→ **What you need to do**: Below is some data; print it all back exactly.
Provided records: Begin
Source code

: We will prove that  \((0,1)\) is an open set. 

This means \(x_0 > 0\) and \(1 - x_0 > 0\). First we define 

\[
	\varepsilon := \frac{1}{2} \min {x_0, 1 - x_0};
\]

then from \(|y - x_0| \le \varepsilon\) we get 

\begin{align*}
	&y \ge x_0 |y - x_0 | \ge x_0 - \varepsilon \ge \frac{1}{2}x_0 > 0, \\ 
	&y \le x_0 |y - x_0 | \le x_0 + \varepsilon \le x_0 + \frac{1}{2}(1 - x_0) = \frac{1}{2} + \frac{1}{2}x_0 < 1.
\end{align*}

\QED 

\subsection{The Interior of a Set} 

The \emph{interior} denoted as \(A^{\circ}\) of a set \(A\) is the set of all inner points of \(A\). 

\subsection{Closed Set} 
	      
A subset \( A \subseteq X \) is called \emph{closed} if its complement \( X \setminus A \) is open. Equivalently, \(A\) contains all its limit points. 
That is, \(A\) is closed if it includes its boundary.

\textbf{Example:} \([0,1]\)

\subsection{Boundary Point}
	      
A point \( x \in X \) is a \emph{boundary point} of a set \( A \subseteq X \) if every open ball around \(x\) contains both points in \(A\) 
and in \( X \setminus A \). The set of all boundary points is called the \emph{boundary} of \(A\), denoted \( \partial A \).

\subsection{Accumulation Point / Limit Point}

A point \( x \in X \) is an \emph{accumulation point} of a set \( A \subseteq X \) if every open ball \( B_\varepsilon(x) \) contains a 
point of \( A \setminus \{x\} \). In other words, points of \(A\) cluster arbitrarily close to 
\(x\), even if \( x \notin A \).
Provided records: End
→ **Response to the task**:
Source code

: We will prove that  \((0,1)\) is an open set. 

This means \(x_0 > 0\) and \(1 - x_0 > 0\). First we define 

\[
	\varepsilon := \frac{1}{2} \min {x_0, 1 - x_0};
\]

then from \(|y - x_0| \le \varepsilon\) we get 

\begin{align*}
	&y \ge x_0 |y - x_0 | \ge x_0 - \varepsilon \ge \frac{1}{2}x_0 > 0, \\ 
	&y \le x_0 |y - x_0 | \le x_0 + \varepsilon \le x_0 + \frac{1}{2}(1 - x_0) = \frac{1}{2} + \frac{1}{2}x_0 < 1.
\end{align*}

\QED 

\subsection{The Interior of a Set} 

The \emph{interior} denoted as \(A^{\circ}\) of a set \(A\) is the set of all inner points of \(A\). 

\subsection{Closed Set} 
	      
A subset \( A \subseteq X \) is called \emph{closed} if its complement \( X \setminus A \) is open. Equivalently, \(A\) contains all its limit points. 
That is, \(A\) is closed if it includes its boundary.

\textbf{Example:} \([0,1]\)

\subsection{Boundary Point}
	      
A point \( x \in X \) is a \emph{boundary point} of a set \( A \subseteq X \) if every open ball around \(x\) contains both points in \(A\) 
and in \( X \setminus A \). The set of all boundary points is called the \emph{boundary} of \(A\), denoted \( \partial A \).

\subsection{Accumulation Point / Limit Point}

A point \( x \in X \) is an \emph{accumulation point} of a set \( A \subseteq X \) if every open ball \( B_\varepsilon(x) \) contains a 
point of \( A \setminus \{x\} \). In other words, points of \(A\) cluster arbitrarily close to 
\(x\), even if \( x \notin A \).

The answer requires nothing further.